**Task objective:** Extract every line of the material that holds the string "changes".

**Dataset records:**
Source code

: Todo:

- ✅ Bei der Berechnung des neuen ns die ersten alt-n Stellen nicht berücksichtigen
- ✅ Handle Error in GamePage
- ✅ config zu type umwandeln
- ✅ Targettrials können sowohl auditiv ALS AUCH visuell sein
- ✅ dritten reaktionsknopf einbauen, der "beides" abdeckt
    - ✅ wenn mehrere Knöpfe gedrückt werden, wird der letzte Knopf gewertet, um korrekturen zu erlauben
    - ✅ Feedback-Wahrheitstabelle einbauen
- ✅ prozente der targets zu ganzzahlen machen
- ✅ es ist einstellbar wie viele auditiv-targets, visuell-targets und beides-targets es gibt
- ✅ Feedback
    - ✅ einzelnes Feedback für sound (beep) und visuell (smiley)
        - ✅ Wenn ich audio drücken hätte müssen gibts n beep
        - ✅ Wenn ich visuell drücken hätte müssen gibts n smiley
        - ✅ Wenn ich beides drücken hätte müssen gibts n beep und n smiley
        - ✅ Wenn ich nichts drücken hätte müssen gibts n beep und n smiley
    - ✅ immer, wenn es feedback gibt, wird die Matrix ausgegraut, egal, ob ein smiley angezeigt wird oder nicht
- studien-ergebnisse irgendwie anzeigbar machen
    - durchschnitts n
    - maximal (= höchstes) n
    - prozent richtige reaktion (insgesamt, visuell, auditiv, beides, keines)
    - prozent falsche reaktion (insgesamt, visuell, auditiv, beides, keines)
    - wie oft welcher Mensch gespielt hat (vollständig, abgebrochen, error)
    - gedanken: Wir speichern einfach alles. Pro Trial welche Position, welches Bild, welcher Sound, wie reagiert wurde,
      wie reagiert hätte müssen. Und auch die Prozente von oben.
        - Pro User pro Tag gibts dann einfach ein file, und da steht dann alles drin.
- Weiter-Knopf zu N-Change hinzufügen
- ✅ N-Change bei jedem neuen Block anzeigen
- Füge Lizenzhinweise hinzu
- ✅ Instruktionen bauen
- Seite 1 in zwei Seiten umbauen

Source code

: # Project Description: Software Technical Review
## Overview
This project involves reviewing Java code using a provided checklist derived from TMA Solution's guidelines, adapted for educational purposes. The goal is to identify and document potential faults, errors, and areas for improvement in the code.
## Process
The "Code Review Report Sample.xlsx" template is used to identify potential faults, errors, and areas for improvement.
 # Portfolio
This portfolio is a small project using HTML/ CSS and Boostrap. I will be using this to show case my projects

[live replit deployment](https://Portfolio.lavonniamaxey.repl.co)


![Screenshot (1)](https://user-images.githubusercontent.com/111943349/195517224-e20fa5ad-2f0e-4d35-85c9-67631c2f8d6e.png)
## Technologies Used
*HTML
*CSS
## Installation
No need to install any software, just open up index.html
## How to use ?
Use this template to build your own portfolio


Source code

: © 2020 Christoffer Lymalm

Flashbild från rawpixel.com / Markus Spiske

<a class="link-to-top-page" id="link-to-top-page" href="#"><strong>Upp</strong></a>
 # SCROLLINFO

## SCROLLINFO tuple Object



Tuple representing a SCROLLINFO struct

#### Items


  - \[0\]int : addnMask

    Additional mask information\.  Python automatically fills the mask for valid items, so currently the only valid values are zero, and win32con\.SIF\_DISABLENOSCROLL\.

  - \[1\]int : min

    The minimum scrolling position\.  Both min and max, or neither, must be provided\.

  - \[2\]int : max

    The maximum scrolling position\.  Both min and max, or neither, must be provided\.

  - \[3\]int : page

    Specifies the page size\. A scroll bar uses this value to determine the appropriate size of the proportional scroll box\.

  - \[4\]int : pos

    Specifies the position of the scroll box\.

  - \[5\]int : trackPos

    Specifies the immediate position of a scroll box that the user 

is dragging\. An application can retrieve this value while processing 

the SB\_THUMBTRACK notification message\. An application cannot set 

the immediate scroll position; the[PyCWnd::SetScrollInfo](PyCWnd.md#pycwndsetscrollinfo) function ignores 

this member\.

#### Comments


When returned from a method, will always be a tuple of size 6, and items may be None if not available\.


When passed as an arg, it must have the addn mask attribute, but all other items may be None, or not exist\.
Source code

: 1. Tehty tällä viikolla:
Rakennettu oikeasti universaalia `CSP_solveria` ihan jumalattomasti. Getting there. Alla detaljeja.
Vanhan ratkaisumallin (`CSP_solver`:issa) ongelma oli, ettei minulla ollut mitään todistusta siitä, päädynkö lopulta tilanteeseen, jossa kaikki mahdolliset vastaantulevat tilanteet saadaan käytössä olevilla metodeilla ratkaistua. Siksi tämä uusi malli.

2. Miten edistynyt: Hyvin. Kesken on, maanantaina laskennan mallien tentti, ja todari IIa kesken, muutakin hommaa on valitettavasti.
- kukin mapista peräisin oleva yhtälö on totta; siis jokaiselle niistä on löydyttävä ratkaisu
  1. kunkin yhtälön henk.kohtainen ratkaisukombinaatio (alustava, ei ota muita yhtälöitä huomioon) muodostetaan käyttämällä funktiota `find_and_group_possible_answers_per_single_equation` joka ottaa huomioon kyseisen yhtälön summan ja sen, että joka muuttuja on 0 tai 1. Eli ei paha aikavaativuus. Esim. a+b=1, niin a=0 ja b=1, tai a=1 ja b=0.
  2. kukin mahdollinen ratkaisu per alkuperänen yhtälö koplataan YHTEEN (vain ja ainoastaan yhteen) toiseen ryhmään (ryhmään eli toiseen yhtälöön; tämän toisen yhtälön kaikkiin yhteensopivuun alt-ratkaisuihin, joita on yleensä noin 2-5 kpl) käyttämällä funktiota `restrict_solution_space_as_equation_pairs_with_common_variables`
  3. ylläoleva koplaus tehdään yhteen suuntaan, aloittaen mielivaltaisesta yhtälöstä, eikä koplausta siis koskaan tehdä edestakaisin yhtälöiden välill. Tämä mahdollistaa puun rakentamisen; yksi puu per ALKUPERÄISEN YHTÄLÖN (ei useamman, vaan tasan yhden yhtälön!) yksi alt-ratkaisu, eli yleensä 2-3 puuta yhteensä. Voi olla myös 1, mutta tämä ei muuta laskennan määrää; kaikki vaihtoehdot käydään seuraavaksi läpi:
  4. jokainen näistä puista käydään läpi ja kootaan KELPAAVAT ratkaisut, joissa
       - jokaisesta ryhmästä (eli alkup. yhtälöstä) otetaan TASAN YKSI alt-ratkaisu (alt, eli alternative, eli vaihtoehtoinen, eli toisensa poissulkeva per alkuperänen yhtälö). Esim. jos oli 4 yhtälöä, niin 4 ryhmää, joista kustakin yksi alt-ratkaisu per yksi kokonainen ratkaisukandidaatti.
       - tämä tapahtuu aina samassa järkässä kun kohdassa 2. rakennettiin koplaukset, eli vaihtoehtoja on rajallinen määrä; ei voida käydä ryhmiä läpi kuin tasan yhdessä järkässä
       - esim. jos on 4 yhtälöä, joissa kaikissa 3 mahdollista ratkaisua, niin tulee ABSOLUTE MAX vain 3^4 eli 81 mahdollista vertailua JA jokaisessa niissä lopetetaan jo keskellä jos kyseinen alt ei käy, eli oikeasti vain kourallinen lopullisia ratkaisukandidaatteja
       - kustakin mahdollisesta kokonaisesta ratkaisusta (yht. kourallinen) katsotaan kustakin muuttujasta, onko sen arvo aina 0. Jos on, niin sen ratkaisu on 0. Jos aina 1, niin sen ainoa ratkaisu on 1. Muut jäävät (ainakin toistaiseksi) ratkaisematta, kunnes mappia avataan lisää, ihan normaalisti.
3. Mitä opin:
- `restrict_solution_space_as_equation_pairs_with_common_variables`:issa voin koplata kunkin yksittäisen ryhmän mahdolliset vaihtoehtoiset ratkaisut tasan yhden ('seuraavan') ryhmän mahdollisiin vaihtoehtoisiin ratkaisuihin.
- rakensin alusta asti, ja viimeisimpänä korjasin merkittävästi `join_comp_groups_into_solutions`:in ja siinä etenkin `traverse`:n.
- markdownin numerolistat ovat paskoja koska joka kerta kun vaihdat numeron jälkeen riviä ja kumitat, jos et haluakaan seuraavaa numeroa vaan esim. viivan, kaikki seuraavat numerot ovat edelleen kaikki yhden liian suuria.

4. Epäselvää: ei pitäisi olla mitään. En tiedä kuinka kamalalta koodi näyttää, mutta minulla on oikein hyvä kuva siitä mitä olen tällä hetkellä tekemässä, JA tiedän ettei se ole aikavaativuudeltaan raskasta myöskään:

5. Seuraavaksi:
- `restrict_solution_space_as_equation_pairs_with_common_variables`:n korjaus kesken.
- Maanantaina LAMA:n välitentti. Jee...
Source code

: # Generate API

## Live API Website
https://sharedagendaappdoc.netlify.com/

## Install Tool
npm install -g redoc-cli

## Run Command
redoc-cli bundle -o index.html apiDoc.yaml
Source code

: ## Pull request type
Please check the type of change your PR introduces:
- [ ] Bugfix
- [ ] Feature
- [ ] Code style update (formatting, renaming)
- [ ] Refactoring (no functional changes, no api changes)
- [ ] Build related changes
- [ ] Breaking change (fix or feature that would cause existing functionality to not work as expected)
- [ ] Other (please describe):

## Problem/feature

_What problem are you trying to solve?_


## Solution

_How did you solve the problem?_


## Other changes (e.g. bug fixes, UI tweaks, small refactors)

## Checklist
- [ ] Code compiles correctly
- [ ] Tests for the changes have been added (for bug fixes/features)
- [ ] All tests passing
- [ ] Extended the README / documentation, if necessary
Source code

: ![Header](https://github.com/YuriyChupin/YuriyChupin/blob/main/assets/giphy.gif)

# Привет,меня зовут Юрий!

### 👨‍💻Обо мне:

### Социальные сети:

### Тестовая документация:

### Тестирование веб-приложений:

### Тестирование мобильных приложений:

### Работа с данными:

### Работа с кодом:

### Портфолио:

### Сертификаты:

**Result for this exercise:**
- [ ] Refactoring (no functional changes, no api changes)
- [ ] Build related changes
## Other changes (e.g. bug fixes, UI tweaks, small refactors)
- [ ] Tests for the changes have been added (for bug fixes/features)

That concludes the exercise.